A single brolga could be killed in a collision with a wind turbine roughly every five years if the Penshurst Wind Farm goes ahead as planned.
However, Southern Grampians landscape Guardians president, Keith Staff, claims it would still be one too many as far as brolgas were concerned.
Groups opposing the growing number of wind farms in the south-west have been vocal about the impact of turbines on brolgas which are a threatened species in Victoria.
Shallow wetlands in the south-west region serve as breeding grounds for the 1.8 metre tall birds that do not migrate but flock in areas close to their breeding locations.
But modelling completed for an Environmental Effects Statement (EES) referral application by environmental consultant Biosis Research, indicates that only one brolga will die every five to eight years if the current layout and was approved by the State Government.
Brolgas are listed as a threatened species in Victoria with only 200-250 nesting pairs remaining in the state.
The EES referral application also said a ‘buffer zone’ of 987.8 metres would be established around known brolga sites.
RES developer, Simon Kerrison, said it was not yet known how an extra death every five to eight years, caused by a wind farm, would affect the overall brolga population.

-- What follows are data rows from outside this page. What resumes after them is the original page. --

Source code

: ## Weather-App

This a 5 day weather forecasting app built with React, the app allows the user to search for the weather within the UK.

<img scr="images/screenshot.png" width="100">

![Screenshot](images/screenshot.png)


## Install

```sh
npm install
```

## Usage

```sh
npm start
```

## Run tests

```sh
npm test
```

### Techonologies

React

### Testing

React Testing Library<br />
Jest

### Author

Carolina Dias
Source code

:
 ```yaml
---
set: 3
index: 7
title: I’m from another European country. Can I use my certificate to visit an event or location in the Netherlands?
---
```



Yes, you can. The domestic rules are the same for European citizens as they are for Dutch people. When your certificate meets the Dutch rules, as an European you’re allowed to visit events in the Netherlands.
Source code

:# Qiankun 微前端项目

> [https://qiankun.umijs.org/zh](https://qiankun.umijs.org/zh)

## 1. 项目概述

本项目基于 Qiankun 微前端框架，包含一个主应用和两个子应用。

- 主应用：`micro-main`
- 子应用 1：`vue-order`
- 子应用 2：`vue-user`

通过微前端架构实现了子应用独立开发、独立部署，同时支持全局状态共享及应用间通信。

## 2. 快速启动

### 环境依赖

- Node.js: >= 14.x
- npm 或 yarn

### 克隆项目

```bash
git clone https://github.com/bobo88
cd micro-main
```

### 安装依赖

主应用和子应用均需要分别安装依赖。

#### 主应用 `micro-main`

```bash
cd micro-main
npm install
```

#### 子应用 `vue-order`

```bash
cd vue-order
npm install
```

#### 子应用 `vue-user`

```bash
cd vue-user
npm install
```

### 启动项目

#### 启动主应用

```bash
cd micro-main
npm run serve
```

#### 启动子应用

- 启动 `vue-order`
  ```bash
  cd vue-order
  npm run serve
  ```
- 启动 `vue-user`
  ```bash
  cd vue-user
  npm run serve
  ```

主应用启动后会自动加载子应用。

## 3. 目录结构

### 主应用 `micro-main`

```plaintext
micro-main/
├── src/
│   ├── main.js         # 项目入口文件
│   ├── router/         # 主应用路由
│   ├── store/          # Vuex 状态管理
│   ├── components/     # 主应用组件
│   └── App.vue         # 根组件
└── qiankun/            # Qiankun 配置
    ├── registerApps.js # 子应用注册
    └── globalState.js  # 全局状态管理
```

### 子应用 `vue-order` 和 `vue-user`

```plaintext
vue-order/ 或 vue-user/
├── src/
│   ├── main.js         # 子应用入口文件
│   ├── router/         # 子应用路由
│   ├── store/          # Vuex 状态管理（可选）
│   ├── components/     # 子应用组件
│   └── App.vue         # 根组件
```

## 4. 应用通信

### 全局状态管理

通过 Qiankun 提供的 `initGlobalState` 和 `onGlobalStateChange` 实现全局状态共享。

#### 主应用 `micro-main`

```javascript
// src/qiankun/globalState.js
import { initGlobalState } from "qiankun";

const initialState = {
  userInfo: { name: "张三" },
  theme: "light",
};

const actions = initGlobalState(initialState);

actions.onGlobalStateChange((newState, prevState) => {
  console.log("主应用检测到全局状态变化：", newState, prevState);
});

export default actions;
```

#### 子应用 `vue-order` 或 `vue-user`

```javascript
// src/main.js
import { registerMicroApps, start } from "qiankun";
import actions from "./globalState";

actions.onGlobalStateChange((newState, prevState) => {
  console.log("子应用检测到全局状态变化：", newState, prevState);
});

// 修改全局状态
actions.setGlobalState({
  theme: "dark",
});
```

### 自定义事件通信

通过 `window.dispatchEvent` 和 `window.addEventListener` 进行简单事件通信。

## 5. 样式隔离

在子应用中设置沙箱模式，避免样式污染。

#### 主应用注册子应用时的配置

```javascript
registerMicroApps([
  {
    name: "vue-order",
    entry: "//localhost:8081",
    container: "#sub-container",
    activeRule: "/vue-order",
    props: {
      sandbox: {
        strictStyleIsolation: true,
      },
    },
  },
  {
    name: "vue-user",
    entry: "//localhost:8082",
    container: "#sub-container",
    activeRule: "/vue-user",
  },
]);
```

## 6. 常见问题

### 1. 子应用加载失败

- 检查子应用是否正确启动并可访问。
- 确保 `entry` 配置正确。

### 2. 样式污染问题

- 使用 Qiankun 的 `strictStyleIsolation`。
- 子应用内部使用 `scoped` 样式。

He said the modelling completed be Biosis Research would be applied to a population viability analysis conducted by Melbourne University to determine how these deaths would impact the species.
Speaking for the Southern Grampians Landscape Guardians, president Keith Staff, would not be drawn on whether the death of one brolga every five years could be considered reasonable in the circumstances.
He said “any death was one too many when brolgas (were) concerned”.
Mr Staff also said the Landscape Guardians believed the initial assessments were “totally inadequate” and did not address whether brolgas would stay in the region.
“It’s quite easy to say only one will die every five years,” he said,
“That’s because they will not stay and nest … they are more likely to simply disappear.”
But Mr Kerrison said Biosis Research had conducted a 12-week study on the proposed site and at another location near Mortlake to monitor how far brolgas travelled from their nest each day.
He said 687 metres was found to be the distance required to steer clear of brolgas, with the DSE requesting an additional 300 metres be added to the buffer.
But Mr Staff said more brolgas would be killed by other wind farm infrastructure including access tracks and overhead wires.